■ Source data ■

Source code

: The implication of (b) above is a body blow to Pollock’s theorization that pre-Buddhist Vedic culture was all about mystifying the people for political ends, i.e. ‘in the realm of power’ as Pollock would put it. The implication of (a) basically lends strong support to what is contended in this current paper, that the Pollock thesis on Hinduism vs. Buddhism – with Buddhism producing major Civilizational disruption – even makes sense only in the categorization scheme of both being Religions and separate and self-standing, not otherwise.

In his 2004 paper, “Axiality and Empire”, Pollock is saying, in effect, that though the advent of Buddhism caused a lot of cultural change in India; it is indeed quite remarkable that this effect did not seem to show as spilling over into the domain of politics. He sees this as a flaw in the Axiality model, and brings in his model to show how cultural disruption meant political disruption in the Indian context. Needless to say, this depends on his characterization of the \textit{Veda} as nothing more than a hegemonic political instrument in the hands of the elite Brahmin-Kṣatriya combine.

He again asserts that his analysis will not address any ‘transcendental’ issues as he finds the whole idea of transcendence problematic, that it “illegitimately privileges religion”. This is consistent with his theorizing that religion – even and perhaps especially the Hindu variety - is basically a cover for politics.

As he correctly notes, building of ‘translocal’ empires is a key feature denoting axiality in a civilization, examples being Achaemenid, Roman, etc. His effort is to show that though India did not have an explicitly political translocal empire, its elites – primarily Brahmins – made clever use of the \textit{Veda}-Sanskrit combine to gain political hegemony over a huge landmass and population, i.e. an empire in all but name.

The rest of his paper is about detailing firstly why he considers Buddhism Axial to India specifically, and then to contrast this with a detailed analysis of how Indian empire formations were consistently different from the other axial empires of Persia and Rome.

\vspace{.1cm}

■ What the task requires ■
Return an exact copy of the listing.

■ Reply ■
Source code

: The implication of (b) above is a body blow to Pollock’s theorization that pre-Buddhist Vedic culture was all about mystifying the people for political ends, i.e. ‘in the realm of power’ as Pollock would put it. The implication of (a) basically lends strong support to what is contended in this current paper, that the Pollock thesis on Hinduism vs. Buddhism – with Buddhism producing major Civilizational disruption – even makes sense only in the categorization scheme of both being Religions and separate and self-standing, not otherwise.

In his 2004 paper, “Axiality and Empire”, Pollock is saying, in effect, that though the advent of Buddhism caused a lot of cultural change in India; it is indeed quite remarkable that this effect did not seem to show as spilling over into the domain of politics. He sees this as a flaw in the Axiality model, and brings in his model to show how cultural disruption meant political disruption in the Indian context. Needless to say, this depends on his characterization of the \textit{Veda} as nothing more than a hegemonic political instrument in the hands of the elite Brahmin-Kṣatriya combine.

He again asserts that his analysis will not address any ‘transcendental’ issues as he finds the whole idea of transcendence problematic, that it “illegitimately privileges religion”. This is consistent with his theorizing that religion – even and perhaps especially the Hindu variety - is basically a cover for politics.

As he correctly notes, building of ‘translocal’ empires is a key feature denoting axiality in a civilization, examples being Achaemenid, Roman, etc. His effort is to show that though India did not have an explicitly political translocal empire, its elites – primarily Brahmins – made clever use of the \textit{Veda}-Sanskrit combine to gain political hegemony over a huge landmass and population, i.e. an empire in all but name.

The rest of his paper is about detailing firstly why he considers Buddhism Axial to India specifically, and then to contrast this with a detailed analysis of how Indian empire formations were consistently different from the other axial empires of Persia and Rome.

\vspace{.1cm}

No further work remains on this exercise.